Von der gynäkologischen Praxis wurde ich zwecks Abklärung einer Auffälligkeit in der rechten Brust zur Mammographie geschickt. Meiner Ansicht nach handelte es sich wie bereits öfter um eine harmlose Zyste, die mit Flüssigkeit gefüllt war und erfahrungsgemäß mit der Zeit wieder verschwinden würde. Die Mammo­graphie ergab einen „unauffälligen mammo­gra­phischen Befund bei dichtem Drüsen­gewebe“ mit der Bezeichnung BI-RADS 0. Das heißt Breast Imaging Reporting and Data System mit einer Codierung von 1 bis 5, wobei 1 unauf­fällig und 2 gutartig war. 0 war also gar nichts. Um auf Nummer sicher zu gehen, bekam ich einen Termin zur Stanzbiopsie, um das Gewebe unter­suchen zu lassen. Mir sollte es recht sein, ich nahm meine Vorsorgetermine schließlich ernst. Über die entnommenen „Würmchen“, bezeich­net als sechs grau-gelbe Stanzzylinder, musste ich schmunzeln.

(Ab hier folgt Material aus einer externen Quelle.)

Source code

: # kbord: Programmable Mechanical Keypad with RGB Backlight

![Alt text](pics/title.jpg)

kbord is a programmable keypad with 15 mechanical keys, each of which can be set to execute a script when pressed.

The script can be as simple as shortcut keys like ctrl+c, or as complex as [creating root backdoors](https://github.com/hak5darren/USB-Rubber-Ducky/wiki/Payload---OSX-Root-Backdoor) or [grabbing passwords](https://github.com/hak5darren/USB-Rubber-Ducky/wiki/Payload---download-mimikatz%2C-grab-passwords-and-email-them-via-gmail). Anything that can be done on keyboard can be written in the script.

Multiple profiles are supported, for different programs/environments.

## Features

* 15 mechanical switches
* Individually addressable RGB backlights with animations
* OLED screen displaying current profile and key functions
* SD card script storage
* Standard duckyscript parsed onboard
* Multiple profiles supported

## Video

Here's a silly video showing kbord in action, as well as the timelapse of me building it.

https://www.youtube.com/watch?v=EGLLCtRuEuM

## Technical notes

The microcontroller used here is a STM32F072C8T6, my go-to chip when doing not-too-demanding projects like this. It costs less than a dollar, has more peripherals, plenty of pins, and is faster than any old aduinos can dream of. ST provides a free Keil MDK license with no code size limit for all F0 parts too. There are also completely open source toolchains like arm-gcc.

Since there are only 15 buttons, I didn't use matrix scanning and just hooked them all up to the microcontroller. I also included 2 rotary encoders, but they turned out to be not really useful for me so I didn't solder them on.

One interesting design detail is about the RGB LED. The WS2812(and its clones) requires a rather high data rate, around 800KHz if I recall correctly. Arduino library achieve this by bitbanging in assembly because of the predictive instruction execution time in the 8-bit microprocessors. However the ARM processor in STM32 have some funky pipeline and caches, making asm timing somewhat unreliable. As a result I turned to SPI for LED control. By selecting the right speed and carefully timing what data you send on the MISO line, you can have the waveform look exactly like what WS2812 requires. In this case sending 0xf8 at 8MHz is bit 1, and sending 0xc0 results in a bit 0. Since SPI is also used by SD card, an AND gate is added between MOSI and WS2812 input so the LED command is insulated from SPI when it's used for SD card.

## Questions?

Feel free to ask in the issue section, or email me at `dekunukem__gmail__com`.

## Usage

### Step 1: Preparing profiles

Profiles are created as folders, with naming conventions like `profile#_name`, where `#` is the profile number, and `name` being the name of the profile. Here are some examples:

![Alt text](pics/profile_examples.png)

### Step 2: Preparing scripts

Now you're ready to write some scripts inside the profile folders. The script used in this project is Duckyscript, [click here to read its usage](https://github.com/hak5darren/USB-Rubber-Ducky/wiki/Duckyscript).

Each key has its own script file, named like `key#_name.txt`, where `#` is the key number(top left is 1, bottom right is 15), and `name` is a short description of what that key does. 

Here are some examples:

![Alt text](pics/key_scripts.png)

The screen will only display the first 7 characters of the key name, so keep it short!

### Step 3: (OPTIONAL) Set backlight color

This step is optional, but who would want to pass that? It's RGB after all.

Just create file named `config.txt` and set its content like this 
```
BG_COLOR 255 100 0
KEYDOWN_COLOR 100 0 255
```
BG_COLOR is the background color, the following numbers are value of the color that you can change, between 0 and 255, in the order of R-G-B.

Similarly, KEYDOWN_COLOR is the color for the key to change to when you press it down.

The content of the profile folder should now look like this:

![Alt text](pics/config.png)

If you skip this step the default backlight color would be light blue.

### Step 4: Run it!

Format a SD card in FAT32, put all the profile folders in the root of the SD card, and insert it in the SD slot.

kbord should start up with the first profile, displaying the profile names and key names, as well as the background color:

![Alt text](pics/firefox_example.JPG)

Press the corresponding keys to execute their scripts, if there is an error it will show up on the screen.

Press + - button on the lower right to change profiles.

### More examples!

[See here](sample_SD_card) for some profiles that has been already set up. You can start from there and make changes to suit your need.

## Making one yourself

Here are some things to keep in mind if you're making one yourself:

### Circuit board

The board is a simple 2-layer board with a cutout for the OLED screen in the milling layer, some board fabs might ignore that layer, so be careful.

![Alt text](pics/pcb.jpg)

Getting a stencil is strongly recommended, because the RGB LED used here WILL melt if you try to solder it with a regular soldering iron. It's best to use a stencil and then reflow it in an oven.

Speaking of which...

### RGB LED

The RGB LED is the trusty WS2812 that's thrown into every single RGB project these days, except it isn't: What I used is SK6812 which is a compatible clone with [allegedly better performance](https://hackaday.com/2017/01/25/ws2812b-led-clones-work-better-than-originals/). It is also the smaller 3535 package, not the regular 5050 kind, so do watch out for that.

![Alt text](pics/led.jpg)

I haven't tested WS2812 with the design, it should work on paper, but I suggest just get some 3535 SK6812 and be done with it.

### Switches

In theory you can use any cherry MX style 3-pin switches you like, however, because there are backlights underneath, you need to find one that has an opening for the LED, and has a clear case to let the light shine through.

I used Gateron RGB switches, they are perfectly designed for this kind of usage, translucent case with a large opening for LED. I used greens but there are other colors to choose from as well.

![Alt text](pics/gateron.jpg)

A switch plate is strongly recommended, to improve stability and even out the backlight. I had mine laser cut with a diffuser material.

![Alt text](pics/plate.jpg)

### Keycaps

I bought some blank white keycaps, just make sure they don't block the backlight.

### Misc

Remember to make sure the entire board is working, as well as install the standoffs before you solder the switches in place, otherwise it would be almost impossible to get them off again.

Zwei Wochen nach meiner Kündigung erhielt ich einen Anruf aus der Frauenarztpraxis. Die entnommene Gewebeprobe war bösartig. Ich stand mit dem Mobiltelefon am Ohr regungslos im Besprechungszimmer und spürte förmlich, wie das unheimliche Wort in mich einsickerte wie schwere Tinte in Löschpapier. Die Nach­richt war weder schlimm noch schockierend, sie war surreal, betraf nicht mich, sondern die neben mir, mein anderes Ich. Ich hatte die Ge­webeprobe nicht ernst genommen – die ganze Zeit war ich mir sicher gewesen, dass die bei der Vorsorge nicht als flüssigkeitsgefüllte Zyste, sondern als zackiges Etwas definierte Stelle sich als harmlos erweisen würde. Mit keinem Ge­danken hatte ich die Möglichkeit einer schlech­ten Nachricht in Erwägung gezogen, die mich von meinen Zukunftsplänen abhalten könnte.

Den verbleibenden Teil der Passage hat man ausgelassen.